Bob Royer

Personal information
- Born: October 15, 1927 Brazil, Indiana, U.S.
- Died: May 30, 1973 (aged 45) Lafayette, Indiana, U.S.
- Listed height: 5 ft 10 in (1.78 m)
- Listed weight: 155 lb (70 kg)

Career information
- High school: Bowling Green (Bowling Green, Indiana)
- College: Indiana State (1946–1949)
- NBA draft: 1949: 8th round, –
- Drafted by: Providence Steamrollers
- Playing career: 1949–1950
- Position: Guard
- Number: 23

Career history
- 1949–1950: Denver Nuggets

Career highlights
- NAIA All-American (1949);

Career NBA statistics
- Points: 197 (4.7 ppg)
- Assists: 85 (2.0 apg)
- Stats at NBA.com
- Stats at Basketball Reference

= Bob Royer =

American basketball player

Robert Dee Royer (October 15, 1927 – May 30, 1973) was an American professional basketball player. Royer was selected in the eighth round in the 1949 BAA Draft by the Providence Steamrollers. He played for the Denver Nuggets in 1949–50 before ending his NBA career after one season.

==Playing career==
Royer attended Bowling Green High School in Bowling Green, Indiana. While at Indiana State University, Royer was a 3-year letterman for the Sycamores, helping the team reach the NAIB Finals, finishing as National Finalist in 1946 and 1948 and 4th place in 1949. He was named to the All-Tourney team in each of those Tourneys. During his collegiate career, the Sycamores recorded a record of 72-22 (.766), won three IIC titles and three NAIA District titles.
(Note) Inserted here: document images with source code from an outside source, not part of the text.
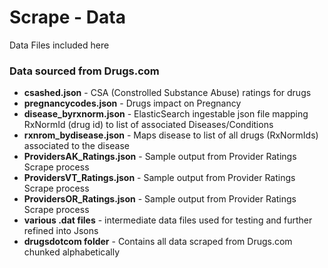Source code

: # Scrape - Data
Data Files included here

### Data sourced from Drugs.com
* **csashed.json** - CSA (Constrolled Substance Abuse) ratings for drugs
* **pregnancycodes.json** - Drugs impact on Pregnancy
* **disease_byrxnorm.json** - ElasticSearch ingestable json file mapping  RxNormId (drug id) to list of associated Diseases/Conditions
* **rxnrom_bydisease.json** - Maps disease to list of all drugs (RxNormIds) associated to the disease
* **ProvidersAK_Ratings.json** - Sample output from Provider Ratings Scrape process
* **ProvidersVT_Ratings.json** - Sample output from Provider Ratings Scrape process
* **ProvidersOR_Ratings.json** - Sample output from Provider Ratings Scrape process
* **various .dat files** - intermediate data files used for testing and further refined into Jsons
* **drugsdotcom folder** - Contains all data scraped from Drugs.com chunked alphabetically
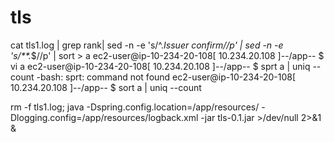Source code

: # tls

 cat tls1.log  | grep rank| sed -n -e 's/^.*Issuer confirm//p' | sed -n -e 's/\*\*.*$//p' | sort > a
ec2-user@ip-10-234-20-108[ 10.234.20.108 ]--/app--
$ vi a
ec2-user@ip-10-234-20-108[ 10.234.20.108 ]--/app--
$ sprt a | uniq --count
-bash: sprt: command not found
ec2-user@ip-10-234-20-108[ 10.234.20.108 ]--/app--
$ sort a | uniq --count


 rm -f tls1.log; java -Dspring.config.location=/app/resources/ -Dlogging.config=/app/resources/logback.xml -jar tls-0.1.jar >/dev/null 2>&1 &
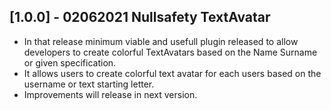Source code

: ## [1.0.0] - 02062021 Nullsafety TextAvatar

* In that release minimum viable and usefull plugin released to allow developers to create colorful TextAvatars based on the Name Surname or given specification. 
* It allows users to create colorful text avatar for each users based on the username or text starting letter.
* Improvements will release in next version.
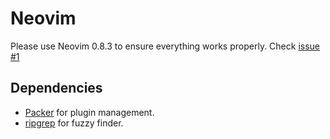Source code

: # Neovim

Please use Neovim 0.8.3 to ensure everything works properly. Check [issue #1](https://github.com/EduardoRodriguesF/nvim/issues/1)

## Dependencies 

- [Packer](https://github.com/wbthomason/packer.nvim) for plugin management.
- [ripgrep](https://github.com/BurntSushi/ripgrep) for fuzzy finder.
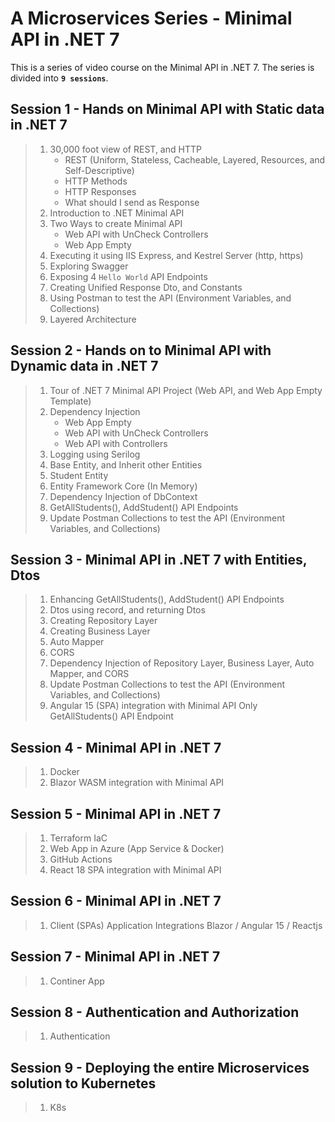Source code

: # A Microservices Series - Minimal API in .NET 7

This is a series of video course on the Minimal API in .NET 7. The series is divided into **`9 sessions`**.

## Session 1 - Hands on Minimal API with Static data in .NET 7

> 1. 30,000 foot view of REST, and HTTP
>    - REST (Uniform, Stateless, Cacheable, Layered, Resources, and Self-Descriptive)
>    - HTTP Methods
>    - HTTP Responses
>    - What should I send as Response
> 1. Introduction to .NET Minimal API
> 1. Two Ways to create Minimal API
>    - Web API with UnCheck Controllers
>    - Web App Empty
> 1. Executing it using IIS Express, and Kestrel Server (http, https)
> 1. Exploring Swagger
> 1. Exposing 4 `Hello World` API Endpoints
> 1. Creating Unified Response Dto, and Constants
> 1. Using Postman to test the API (Environment Variables, and Collections)
> 1. Layered Architecture

## Session 2 - Hands on to Minimal API with Dynamic data in .NET 7

> 1. Tour of .NET 7 Minimal API Project (Web API, and Web App Empty Template)
> 1. Dependency Injection
>    - Web App Empty
>    - Web API with UnCheck Controllers
>    - Web API with Controllers
> 1. Logging using Serilog
> 1. Base Entity, and Inherit other Entities
> 1. Student Entity
> 1. Entity Framework Core (In Memory)
> 1. Dependency Injection of DbContext
> 1. GetAllStudents(), AddStudent() API Endpoints
> 1. Update Postman Collections to test the API (Environment Variables, and Collections)

## Session 3 - Minimal API in .NET 7 with Entities, Dtos

> 1. Enhancing GetAllStudents(), AddStudent() API Endpoints
> 1. Dtos using record, and returning Dtos
> 1. Creating Repository Layer
> 1. Creating Business Layer
> 1. Auto Mapper
> 1. CORS
> 1. Dependency Injection of Repository Layer, Business Layer, Auto Mapper, and CORS
> 1. Update Postman Collections to test the API (Environment Variables, and Collections)
> 1. Angular 15 (SPA) integration with Minimal API Only GetAllStudents() API Endpoint

## Session 4 - Minimal API in .NET 7

> 1. Docker
> 1. Blazor WASM  integration with Minimal API

## Session 5 - Minimal API in .NET 7

> 1. Terraform IaC
> 1. Web App in Azure (App Service & Docker)
> 1. GitHub Actions
> 1. React 18 SPA integration with Minimal API

## Session 6 - Minimal API in .NET 7

> 1. Client (SPAs) Application Integrations Blazor / Angular 15 / Reactjs

## Session 7 - Minimal API in .NET 7

> 1. Continer App

## Session 8 - Authentication and Authorization

> 1. Authentication

## Session 9 - Deploying the entire Microservices solution to Kubernetes

> 1. K8s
Royer played for Glenn M. Curtis as a freshman, the legendary John Wooden as a sophomore and junior, and John Longfellow during his senior season in 1949.

Royer is scored 1,173 points during his collegiate career; he was named the Most Valuable Player of the 1948-49 Midwest Collegiate Basketball Tournament.

==Later life and death==
After his basketball career, Royer worked as a real estate salesman and investment counsellor. He also coached basketball at high schools in Indiana.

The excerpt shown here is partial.